Action item = Wherever the word "label" turns up in a line of the entries, copy that line.

Recorded data =
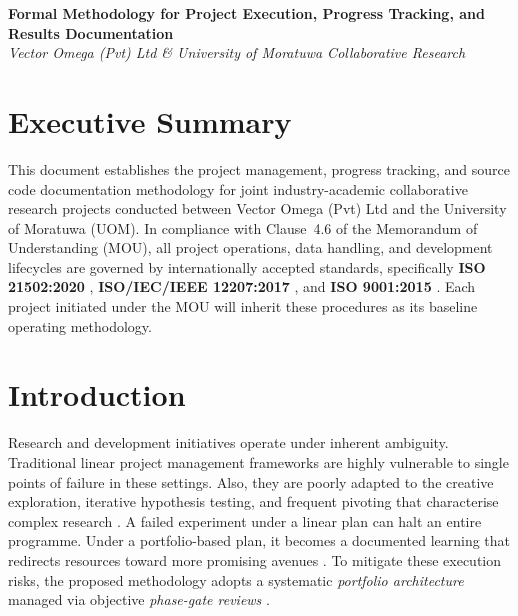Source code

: \documentclass[11pt, a4paper]{article}
\begin{document}
\begin{center}
    {\Large \textbf{Formal Methodology for Project Execution, Progress Tracking, and Results Documentation}}\\[1.5em]
    {\normalsize \textit{Vector Omega (Pvt) Ltd \& University of Moratuwa Collaborative Research}}
\end{center}
\vspace{1em}



\section{Executive Summary}\label{sec:exec_sum}

This document establishes the project management, progress tracking, and source code documentation methodology for joint industry-academic collaborative research projects conducted between Vector Omega (Pvt) Ltd and the University of Moratuwa (UOM). In compliance with Clause~4.6 of the Memorandum of Understanding (MOU), all project operations, data handling, and development lifecycles are governed by internationally accepted standards, specifically \textbf{ISO 21502:2020} \cite{iso21502_2020}, \textbf{ISO/IEC/IEEE 12207:2017} \cite{iso_iec_ieee_12207_2017}, and \textbf{ISO 9001:2015} \cite{iso9001_2015}. Each project initiated under the MOU will inherit these procedures as its baseline operating methodology.

\section{Introduction}\label{sec:intro}

Research and development initiatives operate under inherent ambiguity. Traditional linear project management frameworks are highly vulnerable to single points of failure in these settings. Also, they are poorly adapted to the creative exploration, iterative hypothesis testing, and frequent pivoting that characterise complex research \cite{marle2015limits, Jetter2015, wingate2025project}. A failed experiment under a linear plan can halt an entire programme. Under a portfolio-based plan, it becomes a documented learning that redirects resources toward more promising avenues \cite{wingate2025project}. To mitigate these execution risks, the proposed methodology adopts a systematic \emph{portfolio architecture} \cite{iso21502_2020} managed via objective \emph{phase-gate reviews} \cite{cooper2010stage, cooper2017idea, iso21502_2020}. 
\end{document}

Solved problem =
\section{Executive Summary}\label{sec:exec_sum}
\section{Introduction}\label{sec:intro}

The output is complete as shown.